Le professionnel insiste cependant sur la nécessité de cultiver les compétences spécialisées, nécessairement humaines. «Ce sont précisément les spécialistes qui vont pouvoir repérer l’uniformité des résultats et décider comment ils l’utilisent.»

Adopter l’IA, et l’apprivoiser

Pour Audric Gagnon, la variance des performances liées à l’utilisation de l’IA générative ne devrait pas inspirer la défiance, mais elle démontre l’importance de la formation dans la prise en main de cette technologie. Il faut «comprendre ses limites, à quoi elle sert, comment elle fonctionne», fait valoir le consultant, qui précise que les travailleurs ne doivent pas nécessairement l'adopter de la même façon, ni pour les mêmes tâches.

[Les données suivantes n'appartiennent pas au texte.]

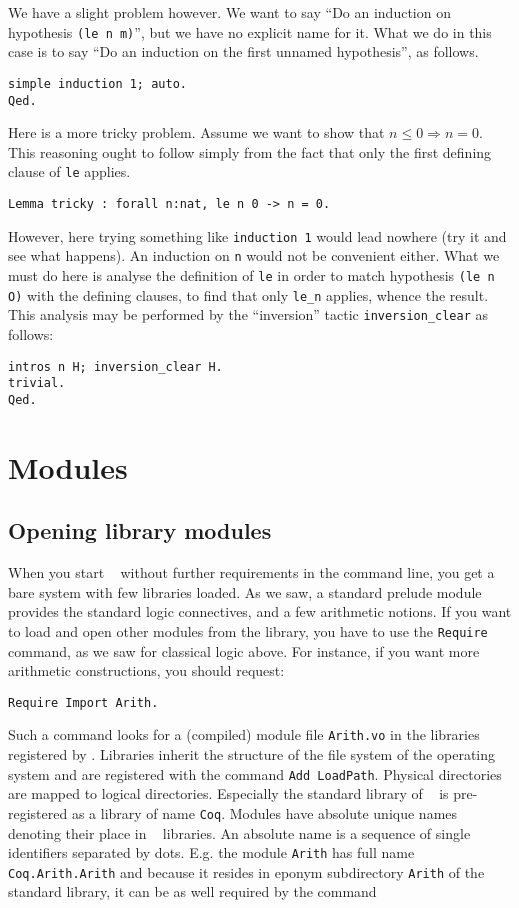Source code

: \documentclass{book}
\begin{document}
We have a slight problem however. We want to say ``Do an induction on
hypothesis \verb:(le n m):'', but we have no explicit name for it. What we
do in this case is to say ``Do an induction on the first unnamed hypothesis'',
as follows.
\begin{lstlisting}
simple induction 1; auto.
Qed.
\end{lstlisting}

Here is a more tricky problem. Assume we want to show that
$n\le 0 \Rightarrow n=0$. This reasoning ought to follow simply from the
fact that only the first defining clause of \verb:le: applies.
\begin{lstlisting} 
Lemma tricky : forall n:nat, le n 0 -> n = 0.
\end{lstlisting}

However, here trying something like \verb:induction 1: would lead
nowhere (try it and see what happens). 
An induction on \verb:n: would not be convenient either.
What we must do here is analyse the definition of \verb"le" in order
to match hypothesis \verb:(le n O): with the defining clauses, to find
that only \verb:le_n: applies, whence the result. 
This analysis may be performed by the ``inversion'' tactic
\verb:inversion_clear: as follows:
\begin{lstlisting} 
intros n H; inversion_clear H.
trivial.
Qed.
\end{lstlisting}

\chapter{Modules}

\section{Opening library modules}

When you start \Coq~ without further requirements in the command line,
you get a bare system with few libraries loaded.  As we saw, a standard
prelude module provides the standard logic connectives, and a few
arithmetic notions. If you want to load and open other modules from
the library, you have to use the \verb"Require" command, as we saw for
classical logic above. For instance, if you want more arithmetic
constructions, you should request:
\begin{lstlisting}
Require Import Arith.
\end{lstlisting}

Such a command looks for a (compiled) module file \verb:Arith.vo: in
the libraries registered by \Coq. Libraries inherit the structure of
the file system of the operating system and are registered with the
command \verb:Add LoadPath:. Physical directories are mapped to
logical directories. Especially the standard library of \Coq~ is
pre-registered as a library of name \verb=Coq=.  Modules have absolute
unique names denoting their place in \Coq~ libraries.  An absolute
name is a sequence of single identifiers separated by dots.  E.g. the
module \verb=Arith= has full name \verb=Coq.Arith.Arith= and because
it resides in eponym subdirectory \verb=Arith= of the standard
library, it can be as well required by the command
\end{document}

Mais il faut l’adopter, soutiennent les deux spécialistes, car l’IA est là pour de bon. Aussi, les entreprises doivent organiser rapidement la montée des compétences en la matière, au risque de rester sur le quai, conclut Luc Lespérance. «Jouer avec la technologie, la tester, prévoir des projets pilotes, peu importe la façon. L'idée est qu'on sache utiliser des technologies de productivité de la même manière qu’on envoie aujourd’hui des courriels ou qu’on navigue sur le Web.»